Burnley’s Michael Keane has been called up as a replacement. Malta have the central defender Jonathan Caruana and the midfielder Luke Gambin suspended after they were sent off in last month’s 5-1 defeat to Scotland.
It’s a big “apart from”, of course, but apart from the defeat to Iceland, England’s recent record is very good. That reverse in the quarter-final of Euro 2018 is their only defeat in a competitive game since the 2014 World Cup and they’ve won their last 13 qualifiers. In Slovakia, they were solid rather than spectacular but, while t took a last-minute goal from Lallana to win the game, they had dominated it.
Their struggles to break down solid opponents are probably the most relevant concern. Malta are at their lowest ever position in the world rankings, having slipped to 176th. They haven’t won in their last 11 games and their last victory in a competitive game came away to Armenia in June 2013. They did, though, cause Scotland some problems last month before the controversial penalty and red card that, with the score at 2-1, tipped the game against them.
England and Malta have met three times in the past. There were two game sin the 1972 European Championship, England winning 1-0 in Valletta and 5-0 in Malta and then there was a friendly in Ta’Qali in 2000, Richard Wright conceding a late penalty that he then saved to preserve a 2-1 win.
MALTA’S BACK THREE
Under Pietro Ghedin, in his second spell in charge, Malta have tended to favour a system with three central defenders. Although the wing-backs, probably Joseph Zerafa and Ryan Scicluna, will sit deep, there is the possibility of space appearing behind them, which means England’s wide forwards could prosper. It’s a frustration for Gareth Southgate that Sterling will not be there to do so, although it may be that, with Malta likely to sit deep, what is called for is a more technical player rather than raw pace.
THE ROONEY ISSUE
Where will Wayne Rooney play? And will it be where he is asked to?
Rooney this week seemed aggrieved by Sam Allardyce’s assertion that he had effectively decided where he was playing against Slovakia and the truth of what actually happened in Trnava remains elusive. Whether instructed to do so or not, though, what is clearly true is that Rooney ended up playing as one of three.
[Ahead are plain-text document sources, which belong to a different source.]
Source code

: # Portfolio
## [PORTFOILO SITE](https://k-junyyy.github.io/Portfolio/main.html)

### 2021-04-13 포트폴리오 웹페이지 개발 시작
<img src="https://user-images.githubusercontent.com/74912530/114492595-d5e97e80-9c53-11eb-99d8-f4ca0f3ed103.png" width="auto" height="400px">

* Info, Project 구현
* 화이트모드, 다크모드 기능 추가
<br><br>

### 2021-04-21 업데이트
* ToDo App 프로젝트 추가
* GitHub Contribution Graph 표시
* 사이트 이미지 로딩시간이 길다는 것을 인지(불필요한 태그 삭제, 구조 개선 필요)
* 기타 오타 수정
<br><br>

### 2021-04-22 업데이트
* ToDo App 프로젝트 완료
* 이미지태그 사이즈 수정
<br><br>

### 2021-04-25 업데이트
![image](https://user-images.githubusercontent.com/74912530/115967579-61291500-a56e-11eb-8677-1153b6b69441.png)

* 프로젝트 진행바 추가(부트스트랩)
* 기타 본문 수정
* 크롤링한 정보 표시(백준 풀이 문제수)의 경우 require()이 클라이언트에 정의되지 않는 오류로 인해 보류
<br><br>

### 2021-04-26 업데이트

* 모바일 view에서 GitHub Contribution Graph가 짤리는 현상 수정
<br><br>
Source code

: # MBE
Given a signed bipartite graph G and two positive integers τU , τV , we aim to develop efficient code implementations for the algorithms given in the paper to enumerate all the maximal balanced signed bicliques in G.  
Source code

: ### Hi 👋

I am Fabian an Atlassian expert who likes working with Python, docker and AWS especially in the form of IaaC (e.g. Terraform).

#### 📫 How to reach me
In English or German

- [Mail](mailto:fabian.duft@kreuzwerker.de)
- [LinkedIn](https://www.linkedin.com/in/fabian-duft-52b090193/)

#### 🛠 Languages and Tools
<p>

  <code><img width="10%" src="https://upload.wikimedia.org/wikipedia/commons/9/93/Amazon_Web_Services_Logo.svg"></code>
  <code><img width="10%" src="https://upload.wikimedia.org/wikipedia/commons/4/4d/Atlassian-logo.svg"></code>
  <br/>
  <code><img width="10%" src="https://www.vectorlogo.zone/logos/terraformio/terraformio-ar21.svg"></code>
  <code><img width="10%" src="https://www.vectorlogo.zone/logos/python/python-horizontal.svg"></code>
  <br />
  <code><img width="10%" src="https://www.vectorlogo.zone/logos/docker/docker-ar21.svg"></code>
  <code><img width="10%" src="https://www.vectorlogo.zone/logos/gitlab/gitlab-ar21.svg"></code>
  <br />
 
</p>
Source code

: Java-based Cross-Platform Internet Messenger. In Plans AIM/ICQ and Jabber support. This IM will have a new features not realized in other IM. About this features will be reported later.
Against a side like Malta, the suspicion is that he will end up being dragged forwards anyway given the likelihood is that England will dominate the ball, but that’s one of the first questions that Southgate must answer: where, if anywhere, does Rooney fit in the side and how does that impinge upon Dele Alli? The suspicion is that if he plays too high up the pitch he slows the game down too much. But does he yet have the positional intelligence to play deeper?
WHO REPLACES KANE?
Harry Kane hasn’t really been at his best since the end of last season and, while he has a habit of starting season slowly, there was a sense that he was fatigued. In that sense frustrating and painful though his ankle injury undoubtedly is, it may also benefit him to have a little rest. He remains, when fit, England’s first-choice centre-forward, a complete player who offers a range of options to his manager. But in his absence, who takes over?
Jamie Vardy is not at his best against defences that sit deep, as Malta undoubtedly will, while nether Marcus Rashford nor Daniel Sturridge can guarantee starting for their club sides. Sturridge’s sharpness in the box perhaps gets him the nod given the way the game is likely to unfold, with Rashford perhaps operating to the left and Theo Walcott making his return on the right.
Then one side is 1.02 to win the game, finding value becomes difficult. This feels like a game in which England’s wide men – Rashford and Walcott perhaps – should prosper, but they are only 1.43 and 1.53 to score. It then becomes a matter of trying to work out how many England will win by. Even England -4.25 is 2.28 and given how they’ve struggled recently to break down stubborn opponents four or five goals doesn’t seem quite as much of a given as it probably should.
And, as Malta showed against Scotland, they do pose some threat of their own. Backing more than 4.5 goals in the game at 1.90 is perhaps the unadventurous but most sensible way to go.